Daß aber seine Arbeit auch die viel subtilere Kunst des Make-up und des fast unmerklichen Zusammenspiels mit moderner Computertechnik beinhaltet, weiß eigentlich kaum jemand. So wurde Winston nicht nur für seine technischen Effektarbeit an ALIENS, TERMIMATOR II und JURASSIC PARK mit dem Oscar ausgezeichnet, sondern auch für seine Make-up Kreationen für BATMAN RETURNS, EDWARD SCISSORHANDS und INTERVIEW WITH A VAMPIRE für einen Oscar nominiert. Als besonders komplex erwies sich dabei das Gesichts-Make-up für INTERVIEW, da die Haut der Darsteller durchscheinend, aber nicht geschminkt wirken sollte. Nach intensiven Probeaufnahmen und Tests kam man darauf, die natürlichen Adern der Schauspieler mit blauer Schminke nachzuziehen und leicht mit einem speziellen Puder abzudecken.
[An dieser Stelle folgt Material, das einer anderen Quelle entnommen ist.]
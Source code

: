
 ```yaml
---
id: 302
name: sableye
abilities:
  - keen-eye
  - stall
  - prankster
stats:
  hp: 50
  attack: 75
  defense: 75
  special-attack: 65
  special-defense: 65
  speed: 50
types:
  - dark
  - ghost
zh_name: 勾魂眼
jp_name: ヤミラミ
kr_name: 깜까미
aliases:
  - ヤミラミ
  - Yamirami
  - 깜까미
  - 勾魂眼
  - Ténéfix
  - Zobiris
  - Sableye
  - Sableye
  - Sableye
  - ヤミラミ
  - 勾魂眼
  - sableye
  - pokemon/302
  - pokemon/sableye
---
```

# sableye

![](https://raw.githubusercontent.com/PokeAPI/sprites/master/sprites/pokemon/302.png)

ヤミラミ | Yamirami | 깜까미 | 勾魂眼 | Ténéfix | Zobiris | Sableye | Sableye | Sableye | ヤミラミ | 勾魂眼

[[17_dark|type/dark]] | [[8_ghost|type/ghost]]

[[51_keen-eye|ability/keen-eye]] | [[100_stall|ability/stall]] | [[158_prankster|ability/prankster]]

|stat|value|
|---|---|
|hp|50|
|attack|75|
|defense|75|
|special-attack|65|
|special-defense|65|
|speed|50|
Das hatte den Vorteil, daß bei echter Anstrengung der Schauspieler die aufgeschminkten Adern sich zu wölben schienen. Sein Meisterstück allerdings lieferte Winston mit der Sequenz in INTERVIEW, in der Lestat (Tom Cruise) von Claudia ermordet wird. Er fällt auf den Boden, Claudia schneidet ihm die Kehle durch und vor den Augen der Zuschauer schrumpelt Lestat zu einem vertrockneten Leichnam. Eine 15 Sekunden dauernde, scheinbar durchgehende Einstellung, die von Winston entwickelt, choreographiert und mit Hilfe der Mitarbeiter seiner Firma in Van Nuys, Kalifornien, und bei Digital Domain, welche er zusammen mit James Cameron gegründet hat, realisiert wurde. In Wirklichkeit besteht diese Aufnahme jedoch aus vierzehn verschiedenen Aufnahmen, die mittels überzeugender Puppenanimation und Computertechnik den Zuschauer fast vergessen läßt, daß hier ein Trick zu sehen ist. Wie Winston auf solche Ideen kommt?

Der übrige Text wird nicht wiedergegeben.